PROBLEM DETAILS: The listing below holds a line with "In our study" and a later line with "We use the hydrodynamics". Write out those two lines and every line between them, exactly, and nothing else.

RECORDS FOR THE TASK:
== Segment start ==

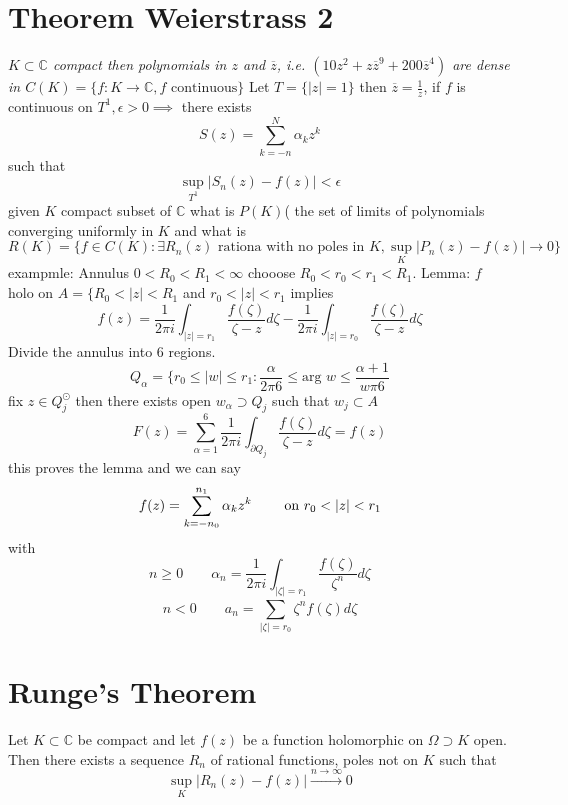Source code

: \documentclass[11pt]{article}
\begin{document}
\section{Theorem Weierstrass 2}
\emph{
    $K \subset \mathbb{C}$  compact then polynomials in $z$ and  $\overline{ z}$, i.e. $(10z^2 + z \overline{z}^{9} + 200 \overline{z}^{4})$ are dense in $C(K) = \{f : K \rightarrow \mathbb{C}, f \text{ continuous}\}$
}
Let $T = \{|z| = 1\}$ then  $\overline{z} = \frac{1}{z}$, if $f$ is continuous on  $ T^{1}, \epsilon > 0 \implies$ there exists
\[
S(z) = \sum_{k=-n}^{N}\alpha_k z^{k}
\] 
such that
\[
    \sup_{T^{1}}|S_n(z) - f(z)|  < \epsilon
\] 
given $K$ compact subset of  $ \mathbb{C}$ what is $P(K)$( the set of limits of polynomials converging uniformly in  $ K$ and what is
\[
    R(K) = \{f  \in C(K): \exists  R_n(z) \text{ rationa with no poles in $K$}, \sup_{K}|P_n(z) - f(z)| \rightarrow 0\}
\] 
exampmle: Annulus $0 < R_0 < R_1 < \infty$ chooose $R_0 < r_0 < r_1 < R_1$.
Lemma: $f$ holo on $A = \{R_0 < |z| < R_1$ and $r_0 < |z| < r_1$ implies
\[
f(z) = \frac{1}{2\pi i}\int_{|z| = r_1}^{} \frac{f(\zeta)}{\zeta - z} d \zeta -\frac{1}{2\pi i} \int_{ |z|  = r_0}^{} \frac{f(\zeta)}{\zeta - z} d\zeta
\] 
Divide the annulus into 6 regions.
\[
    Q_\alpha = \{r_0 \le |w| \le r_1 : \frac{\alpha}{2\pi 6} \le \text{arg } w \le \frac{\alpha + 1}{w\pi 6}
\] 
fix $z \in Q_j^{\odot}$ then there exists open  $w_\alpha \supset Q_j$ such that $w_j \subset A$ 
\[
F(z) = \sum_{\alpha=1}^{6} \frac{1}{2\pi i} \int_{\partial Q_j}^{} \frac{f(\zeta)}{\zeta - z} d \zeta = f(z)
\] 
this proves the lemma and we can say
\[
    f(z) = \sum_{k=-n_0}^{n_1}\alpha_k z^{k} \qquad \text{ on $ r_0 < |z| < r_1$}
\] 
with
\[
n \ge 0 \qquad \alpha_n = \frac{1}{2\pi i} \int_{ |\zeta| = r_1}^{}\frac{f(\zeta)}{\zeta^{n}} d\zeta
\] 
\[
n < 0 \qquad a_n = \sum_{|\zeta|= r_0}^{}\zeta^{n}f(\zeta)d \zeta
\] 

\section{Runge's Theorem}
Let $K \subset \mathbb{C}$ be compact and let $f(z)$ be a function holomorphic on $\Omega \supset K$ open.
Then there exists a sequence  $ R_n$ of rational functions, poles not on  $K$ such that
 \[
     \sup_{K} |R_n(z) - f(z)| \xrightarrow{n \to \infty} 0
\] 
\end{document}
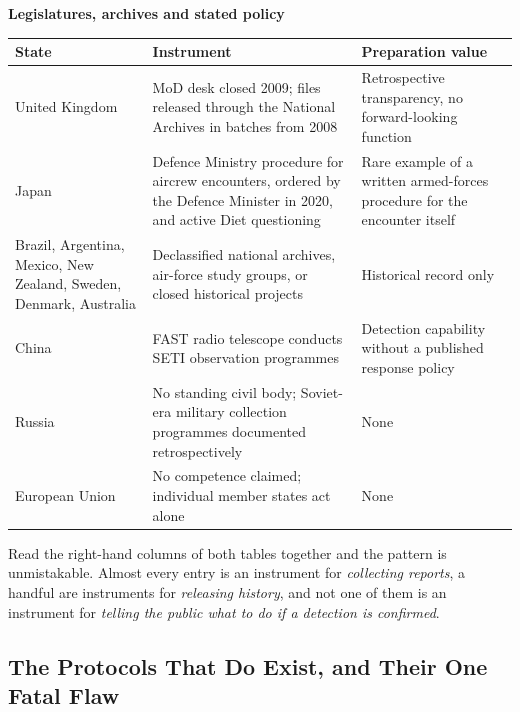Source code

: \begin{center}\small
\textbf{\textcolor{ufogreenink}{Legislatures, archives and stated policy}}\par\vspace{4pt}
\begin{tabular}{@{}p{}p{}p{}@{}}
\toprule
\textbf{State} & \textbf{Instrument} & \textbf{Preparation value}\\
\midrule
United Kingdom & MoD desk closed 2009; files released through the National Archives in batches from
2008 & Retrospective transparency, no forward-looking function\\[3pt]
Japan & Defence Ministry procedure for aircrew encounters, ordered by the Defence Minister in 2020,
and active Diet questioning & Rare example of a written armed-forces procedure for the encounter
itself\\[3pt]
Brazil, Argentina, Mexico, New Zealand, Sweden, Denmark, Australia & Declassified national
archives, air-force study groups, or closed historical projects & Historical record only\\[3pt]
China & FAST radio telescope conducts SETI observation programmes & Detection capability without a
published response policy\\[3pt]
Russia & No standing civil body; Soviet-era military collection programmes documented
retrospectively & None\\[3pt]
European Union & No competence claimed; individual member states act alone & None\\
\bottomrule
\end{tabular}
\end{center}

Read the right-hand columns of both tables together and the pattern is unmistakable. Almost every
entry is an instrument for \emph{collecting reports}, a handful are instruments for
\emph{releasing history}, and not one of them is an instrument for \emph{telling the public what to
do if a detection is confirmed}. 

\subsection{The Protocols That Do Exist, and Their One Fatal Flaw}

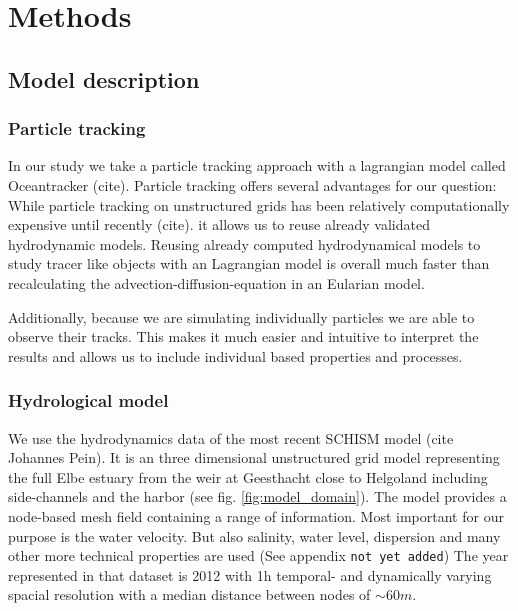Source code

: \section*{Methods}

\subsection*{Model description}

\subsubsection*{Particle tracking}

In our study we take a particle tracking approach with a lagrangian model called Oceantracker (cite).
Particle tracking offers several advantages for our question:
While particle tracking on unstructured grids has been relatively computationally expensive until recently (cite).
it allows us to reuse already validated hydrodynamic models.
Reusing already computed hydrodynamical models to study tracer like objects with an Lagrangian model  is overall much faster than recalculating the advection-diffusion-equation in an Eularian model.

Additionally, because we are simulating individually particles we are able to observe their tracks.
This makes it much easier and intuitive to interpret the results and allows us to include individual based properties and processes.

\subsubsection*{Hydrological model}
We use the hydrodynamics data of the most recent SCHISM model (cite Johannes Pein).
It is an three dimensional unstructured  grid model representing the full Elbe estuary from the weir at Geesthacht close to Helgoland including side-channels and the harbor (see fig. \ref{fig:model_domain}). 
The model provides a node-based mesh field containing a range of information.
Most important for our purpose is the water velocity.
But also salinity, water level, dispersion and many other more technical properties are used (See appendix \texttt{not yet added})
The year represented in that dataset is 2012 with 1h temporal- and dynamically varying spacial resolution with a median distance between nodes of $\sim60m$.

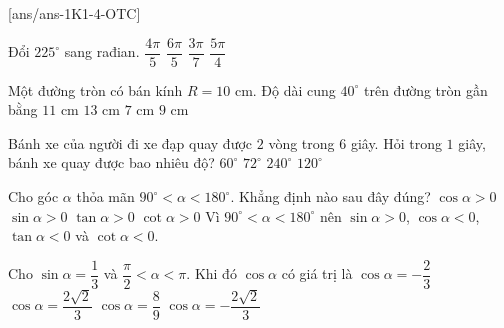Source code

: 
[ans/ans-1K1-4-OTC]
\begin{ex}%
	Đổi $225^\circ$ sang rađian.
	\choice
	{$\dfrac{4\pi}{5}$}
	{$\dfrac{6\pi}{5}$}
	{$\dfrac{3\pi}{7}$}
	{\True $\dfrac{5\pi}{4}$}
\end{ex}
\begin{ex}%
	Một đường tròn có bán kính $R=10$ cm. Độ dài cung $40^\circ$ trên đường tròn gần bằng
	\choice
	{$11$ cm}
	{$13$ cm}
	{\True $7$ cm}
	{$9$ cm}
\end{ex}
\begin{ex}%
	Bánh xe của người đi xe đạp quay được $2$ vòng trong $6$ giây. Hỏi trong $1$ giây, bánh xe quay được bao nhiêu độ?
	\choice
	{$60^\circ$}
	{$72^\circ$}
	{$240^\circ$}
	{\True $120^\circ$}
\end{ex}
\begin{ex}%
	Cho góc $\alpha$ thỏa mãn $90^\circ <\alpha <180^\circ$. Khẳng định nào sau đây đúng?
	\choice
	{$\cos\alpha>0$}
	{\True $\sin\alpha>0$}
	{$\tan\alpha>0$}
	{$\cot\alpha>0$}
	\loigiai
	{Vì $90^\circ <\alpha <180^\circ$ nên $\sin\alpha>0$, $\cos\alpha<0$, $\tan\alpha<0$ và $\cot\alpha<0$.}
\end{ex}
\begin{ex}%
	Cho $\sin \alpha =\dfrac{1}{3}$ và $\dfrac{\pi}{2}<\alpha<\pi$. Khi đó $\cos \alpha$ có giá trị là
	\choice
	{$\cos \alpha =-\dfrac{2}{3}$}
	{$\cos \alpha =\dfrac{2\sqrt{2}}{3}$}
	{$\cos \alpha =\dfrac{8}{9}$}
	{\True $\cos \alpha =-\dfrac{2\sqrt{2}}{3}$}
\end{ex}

== Segment end ==

TASK RESPONSE:
In our study we take a particle tracking approach with a lagrangian model called Oceantracker (cite).
Particle tracking offers several advantages for our question:
While particle tracking on unstructured grids has been relatively computationally expensive until recently (cite).
it allows us to reuse already validated hydrodynamic models.
Reusing already computed hydrodynamical models to study tracer like objects with an Lagrangian model  is overall much faster than recalculating the advection-diffusion-equation in an Eularian model.

Additionally, because we are simulating individually particles we are able to observe their tracks.
This makes it much easier and intuitive to interpret the results and allows us to include individual based properties and processes.

\subsubsection*{Hydrological model}
We use the hydrodynamics data of the most recent SCHISM model (cite Johannes Pein).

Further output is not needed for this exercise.